May 17 (Bloomberg) -- Serbia’s dinar fell to its lowest level in a decade as investors remain wary before the presidential runoff on May 20, prompting the central bank to sell more euros to prop up the currency.
The dinar shed 0.7 percent against the euro today, falling to as low as 113.70 and ending the 113.4361. The Belgrade-based Narodna Banka Srbije sold 50 million euros ($63.5 million) to “ensure the smooth functioning” of the market, it said in a statement on its website, bringing the total spent to support the dinar to 838.5 million euros in 2012.
Serbians go to polls to choose between a path to Europe with Democratic Party leader and incumbent Boris Tadic or Tomislav Nikolic, the leader of the Progressive Party, which prefers political and economic ties with Russia.
“The dinar is definitely psychologically driven and lean volumes in the market are insufficient to change the trend,” said Sonja Miladinovski, a board member of the Serbian unit of Societe Generale SA, in a phone interview. “The market is waiting for the outcome of the election and hopes the International Monetary Fund will return soon to confirm the loan program.”
The Washington-based lender suspended a $1.3 billion precautionary loan program for Serbia in February after it became clear the country will slip on agreed fiscal targets.
The central bank has urged politicians to quickly form a new cabinet and commit to a tighter budget to win back the IMF support and reassure investors that policies remain on track.
Propping Up the Dinar
The dinar is 12.12 percent weaker than a year ago and the fourth worst-performing currency of 174 tracked by Bloomberg.

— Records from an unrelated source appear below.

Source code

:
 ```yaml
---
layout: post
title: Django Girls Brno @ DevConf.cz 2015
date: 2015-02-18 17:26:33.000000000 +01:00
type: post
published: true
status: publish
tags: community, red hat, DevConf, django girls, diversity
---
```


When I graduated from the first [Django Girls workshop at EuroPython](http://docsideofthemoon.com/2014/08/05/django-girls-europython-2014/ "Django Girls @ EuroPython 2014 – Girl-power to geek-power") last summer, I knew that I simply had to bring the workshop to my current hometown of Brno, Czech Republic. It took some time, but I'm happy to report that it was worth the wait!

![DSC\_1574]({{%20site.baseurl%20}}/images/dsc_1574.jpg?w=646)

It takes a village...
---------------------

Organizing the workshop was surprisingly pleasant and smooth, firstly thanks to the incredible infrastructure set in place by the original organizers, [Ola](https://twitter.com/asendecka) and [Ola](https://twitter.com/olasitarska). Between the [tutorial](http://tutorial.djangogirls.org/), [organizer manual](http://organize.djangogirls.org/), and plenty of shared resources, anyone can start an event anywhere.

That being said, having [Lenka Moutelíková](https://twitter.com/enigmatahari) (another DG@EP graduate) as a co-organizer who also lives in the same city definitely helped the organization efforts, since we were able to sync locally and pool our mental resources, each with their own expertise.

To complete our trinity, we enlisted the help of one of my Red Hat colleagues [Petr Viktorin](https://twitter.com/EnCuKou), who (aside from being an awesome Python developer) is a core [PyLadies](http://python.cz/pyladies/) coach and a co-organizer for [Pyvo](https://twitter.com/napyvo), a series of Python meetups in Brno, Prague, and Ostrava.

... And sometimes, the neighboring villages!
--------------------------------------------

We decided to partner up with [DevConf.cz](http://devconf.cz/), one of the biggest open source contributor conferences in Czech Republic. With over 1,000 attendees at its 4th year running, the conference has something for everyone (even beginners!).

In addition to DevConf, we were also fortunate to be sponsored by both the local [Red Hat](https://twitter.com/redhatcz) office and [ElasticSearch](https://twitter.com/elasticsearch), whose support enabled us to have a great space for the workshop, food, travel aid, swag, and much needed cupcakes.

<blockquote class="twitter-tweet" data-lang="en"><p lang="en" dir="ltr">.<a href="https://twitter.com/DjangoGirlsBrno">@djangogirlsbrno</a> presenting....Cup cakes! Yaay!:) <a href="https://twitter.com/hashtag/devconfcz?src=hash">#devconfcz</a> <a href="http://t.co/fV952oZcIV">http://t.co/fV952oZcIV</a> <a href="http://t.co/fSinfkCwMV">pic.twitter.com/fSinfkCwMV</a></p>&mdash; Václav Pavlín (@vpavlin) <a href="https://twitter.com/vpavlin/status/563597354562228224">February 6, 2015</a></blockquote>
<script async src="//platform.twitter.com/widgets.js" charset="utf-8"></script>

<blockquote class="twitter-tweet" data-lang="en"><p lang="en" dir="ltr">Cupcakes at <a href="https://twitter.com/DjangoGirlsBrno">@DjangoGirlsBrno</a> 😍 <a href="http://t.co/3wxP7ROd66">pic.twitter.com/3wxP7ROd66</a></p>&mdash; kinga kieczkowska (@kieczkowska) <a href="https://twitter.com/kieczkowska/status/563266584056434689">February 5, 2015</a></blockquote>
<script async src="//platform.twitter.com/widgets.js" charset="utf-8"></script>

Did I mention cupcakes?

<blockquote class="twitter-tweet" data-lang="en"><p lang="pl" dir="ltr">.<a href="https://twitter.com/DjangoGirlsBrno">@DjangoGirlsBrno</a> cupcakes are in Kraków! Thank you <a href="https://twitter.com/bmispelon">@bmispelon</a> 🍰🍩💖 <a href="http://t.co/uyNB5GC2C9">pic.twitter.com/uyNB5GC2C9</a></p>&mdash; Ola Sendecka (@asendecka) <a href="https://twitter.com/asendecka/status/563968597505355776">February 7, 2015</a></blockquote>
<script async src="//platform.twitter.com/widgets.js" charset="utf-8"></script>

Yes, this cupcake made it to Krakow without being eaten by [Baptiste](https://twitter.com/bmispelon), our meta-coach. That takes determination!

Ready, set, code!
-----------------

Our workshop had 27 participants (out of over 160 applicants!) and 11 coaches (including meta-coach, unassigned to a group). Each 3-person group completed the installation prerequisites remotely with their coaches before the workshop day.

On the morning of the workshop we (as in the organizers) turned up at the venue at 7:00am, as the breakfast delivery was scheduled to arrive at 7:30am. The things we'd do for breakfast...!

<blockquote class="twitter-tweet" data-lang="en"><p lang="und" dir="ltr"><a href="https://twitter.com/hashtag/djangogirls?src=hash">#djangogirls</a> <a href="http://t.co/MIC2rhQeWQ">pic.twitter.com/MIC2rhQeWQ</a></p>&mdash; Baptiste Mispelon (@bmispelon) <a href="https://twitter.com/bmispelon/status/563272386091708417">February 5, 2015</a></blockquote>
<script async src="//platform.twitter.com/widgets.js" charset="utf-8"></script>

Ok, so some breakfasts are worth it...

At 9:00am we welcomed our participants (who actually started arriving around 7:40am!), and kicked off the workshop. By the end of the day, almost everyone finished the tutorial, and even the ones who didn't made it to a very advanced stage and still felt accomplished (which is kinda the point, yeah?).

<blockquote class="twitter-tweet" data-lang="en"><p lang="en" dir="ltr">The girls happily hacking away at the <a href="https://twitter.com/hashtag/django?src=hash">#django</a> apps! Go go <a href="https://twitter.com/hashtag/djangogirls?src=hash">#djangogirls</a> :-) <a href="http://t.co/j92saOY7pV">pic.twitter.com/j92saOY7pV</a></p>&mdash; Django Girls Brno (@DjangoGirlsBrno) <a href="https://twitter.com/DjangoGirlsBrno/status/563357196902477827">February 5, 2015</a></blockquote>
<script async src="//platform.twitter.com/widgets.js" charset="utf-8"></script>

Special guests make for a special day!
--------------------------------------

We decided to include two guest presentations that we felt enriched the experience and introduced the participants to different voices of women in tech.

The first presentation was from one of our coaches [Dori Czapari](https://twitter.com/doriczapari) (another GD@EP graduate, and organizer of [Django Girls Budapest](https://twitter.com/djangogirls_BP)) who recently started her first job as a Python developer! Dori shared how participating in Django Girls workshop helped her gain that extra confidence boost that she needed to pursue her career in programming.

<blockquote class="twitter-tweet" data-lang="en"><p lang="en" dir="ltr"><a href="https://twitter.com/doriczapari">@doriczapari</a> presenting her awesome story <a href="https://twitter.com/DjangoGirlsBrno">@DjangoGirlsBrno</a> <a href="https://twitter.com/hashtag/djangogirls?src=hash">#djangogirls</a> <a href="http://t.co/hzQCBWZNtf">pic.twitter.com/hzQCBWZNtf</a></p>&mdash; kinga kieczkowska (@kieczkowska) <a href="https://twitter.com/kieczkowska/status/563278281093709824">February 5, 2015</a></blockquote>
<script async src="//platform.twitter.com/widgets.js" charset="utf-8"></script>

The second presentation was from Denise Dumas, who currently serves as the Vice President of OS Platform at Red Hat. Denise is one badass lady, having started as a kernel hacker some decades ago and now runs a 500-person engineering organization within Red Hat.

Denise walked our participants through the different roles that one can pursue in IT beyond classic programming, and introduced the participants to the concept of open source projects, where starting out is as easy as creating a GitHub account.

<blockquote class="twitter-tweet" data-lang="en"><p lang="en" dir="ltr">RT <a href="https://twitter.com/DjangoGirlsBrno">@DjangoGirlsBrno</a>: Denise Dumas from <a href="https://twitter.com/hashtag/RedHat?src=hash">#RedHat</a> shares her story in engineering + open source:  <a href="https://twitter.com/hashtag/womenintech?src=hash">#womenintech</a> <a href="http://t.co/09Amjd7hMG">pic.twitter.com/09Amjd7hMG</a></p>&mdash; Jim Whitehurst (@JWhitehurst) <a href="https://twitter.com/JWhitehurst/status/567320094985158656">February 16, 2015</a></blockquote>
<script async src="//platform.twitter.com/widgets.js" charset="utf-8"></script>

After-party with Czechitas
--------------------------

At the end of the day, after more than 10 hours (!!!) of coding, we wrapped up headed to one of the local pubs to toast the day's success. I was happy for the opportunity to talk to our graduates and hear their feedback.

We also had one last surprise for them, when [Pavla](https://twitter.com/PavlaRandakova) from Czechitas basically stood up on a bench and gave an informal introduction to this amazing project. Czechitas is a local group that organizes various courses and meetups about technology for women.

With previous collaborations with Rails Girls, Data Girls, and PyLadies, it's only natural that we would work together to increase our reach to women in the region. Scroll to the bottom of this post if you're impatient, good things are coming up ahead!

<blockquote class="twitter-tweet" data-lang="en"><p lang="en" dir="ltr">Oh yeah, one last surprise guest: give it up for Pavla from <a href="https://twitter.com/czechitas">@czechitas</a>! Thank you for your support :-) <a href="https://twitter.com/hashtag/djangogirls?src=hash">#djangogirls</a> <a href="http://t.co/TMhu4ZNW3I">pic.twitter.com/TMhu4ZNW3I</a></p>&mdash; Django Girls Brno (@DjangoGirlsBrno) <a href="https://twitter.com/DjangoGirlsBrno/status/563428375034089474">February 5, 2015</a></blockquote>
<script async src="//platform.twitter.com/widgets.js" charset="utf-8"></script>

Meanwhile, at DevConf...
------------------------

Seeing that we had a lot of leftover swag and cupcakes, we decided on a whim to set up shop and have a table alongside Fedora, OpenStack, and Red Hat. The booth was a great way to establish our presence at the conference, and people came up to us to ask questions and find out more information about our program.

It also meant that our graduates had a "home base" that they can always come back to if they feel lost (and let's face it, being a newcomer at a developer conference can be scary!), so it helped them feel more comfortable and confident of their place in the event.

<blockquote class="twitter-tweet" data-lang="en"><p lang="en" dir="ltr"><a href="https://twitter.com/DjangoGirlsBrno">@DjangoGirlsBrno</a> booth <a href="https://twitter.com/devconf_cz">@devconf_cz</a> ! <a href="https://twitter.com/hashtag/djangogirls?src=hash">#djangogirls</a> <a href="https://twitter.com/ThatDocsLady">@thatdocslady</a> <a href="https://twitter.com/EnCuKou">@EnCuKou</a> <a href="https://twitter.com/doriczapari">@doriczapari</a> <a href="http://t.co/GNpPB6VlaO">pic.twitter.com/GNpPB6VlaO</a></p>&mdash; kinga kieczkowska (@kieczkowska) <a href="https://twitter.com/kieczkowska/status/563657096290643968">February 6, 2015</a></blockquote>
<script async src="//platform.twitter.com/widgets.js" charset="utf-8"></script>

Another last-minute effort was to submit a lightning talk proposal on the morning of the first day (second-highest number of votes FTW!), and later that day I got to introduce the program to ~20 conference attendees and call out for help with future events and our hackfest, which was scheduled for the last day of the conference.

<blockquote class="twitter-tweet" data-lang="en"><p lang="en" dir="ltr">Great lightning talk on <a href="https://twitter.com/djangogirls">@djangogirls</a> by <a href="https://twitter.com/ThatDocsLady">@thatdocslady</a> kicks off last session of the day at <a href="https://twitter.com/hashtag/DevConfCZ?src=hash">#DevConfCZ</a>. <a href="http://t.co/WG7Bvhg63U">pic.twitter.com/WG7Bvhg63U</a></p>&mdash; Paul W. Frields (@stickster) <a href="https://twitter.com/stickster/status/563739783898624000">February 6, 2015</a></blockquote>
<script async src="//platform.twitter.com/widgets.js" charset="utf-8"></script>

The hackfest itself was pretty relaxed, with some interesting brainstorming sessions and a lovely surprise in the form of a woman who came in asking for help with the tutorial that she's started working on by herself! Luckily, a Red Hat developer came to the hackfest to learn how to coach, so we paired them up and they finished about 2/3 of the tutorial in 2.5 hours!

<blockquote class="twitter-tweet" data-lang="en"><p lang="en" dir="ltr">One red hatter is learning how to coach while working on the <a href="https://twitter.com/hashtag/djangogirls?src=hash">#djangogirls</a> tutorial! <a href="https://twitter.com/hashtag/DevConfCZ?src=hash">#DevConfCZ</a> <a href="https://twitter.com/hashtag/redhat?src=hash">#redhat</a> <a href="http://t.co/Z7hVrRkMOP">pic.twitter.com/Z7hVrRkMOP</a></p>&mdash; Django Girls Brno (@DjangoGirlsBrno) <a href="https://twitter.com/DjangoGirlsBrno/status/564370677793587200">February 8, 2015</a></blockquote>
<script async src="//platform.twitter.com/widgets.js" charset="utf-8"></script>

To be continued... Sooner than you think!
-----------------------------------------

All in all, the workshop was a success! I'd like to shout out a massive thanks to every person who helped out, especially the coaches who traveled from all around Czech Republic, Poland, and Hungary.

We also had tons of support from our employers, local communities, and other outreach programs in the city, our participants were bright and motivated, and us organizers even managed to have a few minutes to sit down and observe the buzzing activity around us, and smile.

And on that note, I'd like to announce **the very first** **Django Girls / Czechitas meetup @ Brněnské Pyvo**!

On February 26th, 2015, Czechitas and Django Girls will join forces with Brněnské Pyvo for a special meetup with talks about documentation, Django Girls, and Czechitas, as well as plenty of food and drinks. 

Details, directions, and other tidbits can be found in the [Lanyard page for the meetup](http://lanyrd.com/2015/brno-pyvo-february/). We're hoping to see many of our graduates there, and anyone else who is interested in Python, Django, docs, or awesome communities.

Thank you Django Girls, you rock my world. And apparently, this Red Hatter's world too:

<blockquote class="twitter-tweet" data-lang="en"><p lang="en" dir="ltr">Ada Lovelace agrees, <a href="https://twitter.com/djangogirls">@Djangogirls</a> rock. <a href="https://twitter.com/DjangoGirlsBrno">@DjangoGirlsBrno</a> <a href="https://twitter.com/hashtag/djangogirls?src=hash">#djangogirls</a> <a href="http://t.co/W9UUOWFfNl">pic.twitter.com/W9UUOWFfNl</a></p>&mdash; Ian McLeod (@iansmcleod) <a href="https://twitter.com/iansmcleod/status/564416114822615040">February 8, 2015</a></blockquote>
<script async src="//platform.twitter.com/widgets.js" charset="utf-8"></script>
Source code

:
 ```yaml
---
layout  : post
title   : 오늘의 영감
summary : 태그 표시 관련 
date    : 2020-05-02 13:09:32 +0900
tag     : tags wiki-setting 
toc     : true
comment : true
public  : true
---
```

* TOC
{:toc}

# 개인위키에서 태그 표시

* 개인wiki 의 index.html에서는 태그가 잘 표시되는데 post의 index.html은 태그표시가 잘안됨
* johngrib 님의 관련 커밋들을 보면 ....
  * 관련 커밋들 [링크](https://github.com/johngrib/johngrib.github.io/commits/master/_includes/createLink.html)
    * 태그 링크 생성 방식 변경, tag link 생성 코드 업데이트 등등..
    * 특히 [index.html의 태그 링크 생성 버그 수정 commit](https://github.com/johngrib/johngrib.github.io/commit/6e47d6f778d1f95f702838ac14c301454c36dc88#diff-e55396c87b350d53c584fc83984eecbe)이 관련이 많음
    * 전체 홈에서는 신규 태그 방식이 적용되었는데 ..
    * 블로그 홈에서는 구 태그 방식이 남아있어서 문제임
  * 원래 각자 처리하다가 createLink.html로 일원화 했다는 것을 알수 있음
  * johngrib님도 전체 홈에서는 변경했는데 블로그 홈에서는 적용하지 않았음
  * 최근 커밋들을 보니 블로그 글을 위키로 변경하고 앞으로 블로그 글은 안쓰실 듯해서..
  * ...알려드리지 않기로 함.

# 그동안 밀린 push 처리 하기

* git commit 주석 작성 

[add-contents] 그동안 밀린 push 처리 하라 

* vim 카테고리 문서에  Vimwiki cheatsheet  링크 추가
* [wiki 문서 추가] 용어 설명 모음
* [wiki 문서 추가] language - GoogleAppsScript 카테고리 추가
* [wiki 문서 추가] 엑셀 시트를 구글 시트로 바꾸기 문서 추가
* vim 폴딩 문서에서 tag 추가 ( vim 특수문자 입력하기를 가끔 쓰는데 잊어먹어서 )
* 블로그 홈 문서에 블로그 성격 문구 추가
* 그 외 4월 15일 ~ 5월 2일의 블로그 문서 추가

The National Bank of Serbia, which left its benchmark interest rate unchanged at 9.5 percent on May 10, has been supporting the dinar as investors leave Serbia on Europe’s debt crisis and European demand for Serbian exports wanes.
The central bank sent a “wrong message to investors” yesterday when it said it was intervening because both the fiscal slippage and the dinar pressure are temporary, said Ljiljana Grubic, the chief analyst at Belgrade-based Raiffeisen Banka AD.
“They will have to act with an interest rate increase” to change the trend, she said.